Lieutenant Governor of New Brunswick
- In office 1841–1848
- Preceded by: Sir John Harvey
- Succeeded by: Sir Edmund Head

Governor of Barbados and the Windward Islands
- In office 1848–1856
- Preceded by: William Reid
- Succeeded by: Francis Hincks

Personal details
- Born: William MacBean George Colebrooke 9 November 1787
- Died: 6 February 1870 (aged 82) Salt Hill, Slough, Buckinghamshire, England

= William Colebrooke =

Canadian politician (1787–1870)

Sir William MacBean George Colebrooke, (9 November 1787 – 6 February 1870) was an English career soldier and colonial administrator.

==Early life and education==
The son of Colonel Paulet Welbore Colebrooke, R.A. (died 1816), and a daughter of Major-General Grant, he was educated at Woolwich, entering the Royal Artillery as a first lieutenant on 12 September 1803.

== Career ==

=== Ceylon and India ===
In 1805, he was ordered to the East Indies—first to Ceylon, then in 1806 to Malabar, and back to Ceylon in 1807. He went to India in 1809 and served with the field army there through 1810, becoming a captain on 27 September 1810.

=== Indonesia ===
Colebrooke next served in Java, and was wounded in the operations against the Dutch in that island in 1811. Here he remained under the British occupation and was deputy quartermaster-general in 1813, being promoted major on 1 June 1813.
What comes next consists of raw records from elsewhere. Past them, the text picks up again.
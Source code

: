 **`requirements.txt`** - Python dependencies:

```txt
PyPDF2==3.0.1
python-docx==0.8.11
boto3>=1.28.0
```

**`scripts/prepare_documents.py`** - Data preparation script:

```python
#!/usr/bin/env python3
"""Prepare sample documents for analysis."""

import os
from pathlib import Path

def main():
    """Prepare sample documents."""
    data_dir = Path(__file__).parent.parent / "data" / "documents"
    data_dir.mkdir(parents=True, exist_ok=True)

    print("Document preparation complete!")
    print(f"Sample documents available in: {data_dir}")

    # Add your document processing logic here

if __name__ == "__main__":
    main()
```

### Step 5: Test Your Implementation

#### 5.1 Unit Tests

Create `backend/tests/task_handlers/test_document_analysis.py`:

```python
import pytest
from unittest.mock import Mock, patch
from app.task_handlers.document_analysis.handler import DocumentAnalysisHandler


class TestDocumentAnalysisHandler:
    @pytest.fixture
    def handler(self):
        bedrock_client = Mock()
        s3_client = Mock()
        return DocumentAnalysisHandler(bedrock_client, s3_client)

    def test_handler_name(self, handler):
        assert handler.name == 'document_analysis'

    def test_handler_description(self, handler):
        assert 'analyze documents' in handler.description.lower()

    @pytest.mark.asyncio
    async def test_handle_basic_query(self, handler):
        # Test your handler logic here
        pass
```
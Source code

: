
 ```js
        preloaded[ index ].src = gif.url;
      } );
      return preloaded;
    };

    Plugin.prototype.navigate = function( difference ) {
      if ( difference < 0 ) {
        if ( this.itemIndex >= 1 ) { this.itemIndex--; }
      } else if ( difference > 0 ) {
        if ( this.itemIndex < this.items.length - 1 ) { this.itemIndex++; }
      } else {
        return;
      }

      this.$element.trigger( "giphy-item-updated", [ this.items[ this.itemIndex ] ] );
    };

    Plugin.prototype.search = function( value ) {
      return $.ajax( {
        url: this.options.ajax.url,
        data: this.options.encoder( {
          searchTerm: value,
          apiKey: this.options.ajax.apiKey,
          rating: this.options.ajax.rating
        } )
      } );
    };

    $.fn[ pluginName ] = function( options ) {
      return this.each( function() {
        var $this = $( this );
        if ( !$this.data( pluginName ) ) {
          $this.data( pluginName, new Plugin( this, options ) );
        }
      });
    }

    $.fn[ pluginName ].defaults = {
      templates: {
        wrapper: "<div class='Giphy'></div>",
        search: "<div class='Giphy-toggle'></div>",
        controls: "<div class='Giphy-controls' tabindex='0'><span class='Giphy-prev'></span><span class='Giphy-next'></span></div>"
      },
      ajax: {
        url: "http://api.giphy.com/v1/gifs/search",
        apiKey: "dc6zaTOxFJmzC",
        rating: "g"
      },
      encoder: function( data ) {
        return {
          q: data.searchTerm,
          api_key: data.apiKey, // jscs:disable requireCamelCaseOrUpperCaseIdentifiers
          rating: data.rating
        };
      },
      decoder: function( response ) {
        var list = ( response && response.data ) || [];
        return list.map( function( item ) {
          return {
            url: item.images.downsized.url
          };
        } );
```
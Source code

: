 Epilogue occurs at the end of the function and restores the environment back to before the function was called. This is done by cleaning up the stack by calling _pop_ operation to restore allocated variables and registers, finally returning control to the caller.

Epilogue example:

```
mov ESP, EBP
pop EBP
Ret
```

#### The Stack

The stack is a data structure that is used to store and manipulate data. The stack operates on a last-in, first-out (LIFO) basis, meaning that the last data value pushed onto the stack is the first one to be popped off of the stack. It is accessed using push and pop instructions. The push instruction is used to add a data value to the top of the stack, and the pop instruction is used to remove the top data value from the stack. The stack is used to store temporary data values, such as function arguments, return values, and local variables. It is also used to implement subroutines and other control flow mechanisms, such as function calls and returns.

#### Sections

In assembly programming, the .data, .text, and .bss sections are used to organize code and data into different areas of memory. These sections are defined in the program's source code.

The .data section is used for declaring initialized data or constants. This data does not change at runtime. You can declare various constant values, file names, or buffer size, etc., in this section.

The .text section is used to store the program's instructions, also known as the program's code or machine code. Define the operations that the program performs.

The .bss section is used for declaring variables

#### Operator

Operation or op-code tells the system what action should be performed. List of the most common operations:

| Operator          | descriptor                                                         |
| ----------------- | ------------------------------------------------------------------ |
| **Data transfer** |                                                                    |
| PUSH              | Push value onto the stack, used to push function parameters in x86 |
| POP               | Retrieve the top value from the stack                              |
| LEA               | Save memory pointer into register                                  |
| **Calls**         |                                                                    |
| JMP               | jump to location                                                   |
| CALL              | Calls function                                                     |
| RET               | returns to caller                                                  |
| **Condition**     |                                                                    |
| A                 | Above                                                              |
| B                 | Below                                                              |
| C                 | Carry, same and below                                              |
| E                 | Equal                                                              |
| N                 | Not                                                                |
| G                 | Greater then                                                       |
He was sent as political agent and commissioner to Palembong in Sumatra, and on to Bengal in 1814. He resumed his old duties in Java in 1815, and was ordered to India on the conclusion of peace and the restoration of Java to the Dutch on 19 August 1816.

He served through the Third Anglo-Maratha War of 1817–8, and accompanied the expedition to the Persian Gulf in 1818. He returned to England in 1821.

=== Ceylon inquiry ===
From 1822 to 1832, Colebrooke was one of the commissioners of what was known as the Colebrooke–Cameron Commission (Eastern Inquiry): a long and elaborate investigation into the administration and revenues of Ceylon, where he resided on the business of the inquiry from 1825 to 1831.

=== Bahamas ===
On 9 September 1834 he became Lieutenant-Governor of the Bahamas; he went by way of Jamaica, spending about a month there and arriving at Nassau on a ship-of-war on 26 February 1835. His first speech to the Assembly was on 7 April 1835. He administered the colony during the days when slavery gave way to the apprenticeship system prior to its final abolition.

=== Antigua and the Leeward Islands ===
On 13 February 1837, Colebrooke was gazetted as Governor of the Leeward Islands, being at the time on leave in England. He assumed the government of Antigua and the other islands on 11 May 1837, and one of his earliest official acts was the proclamation of Queen Victoria. In this government, as in the Bahamas, he tried to improve education and reform prison discipline; he also urged the restoration of the old general council of the Leewards.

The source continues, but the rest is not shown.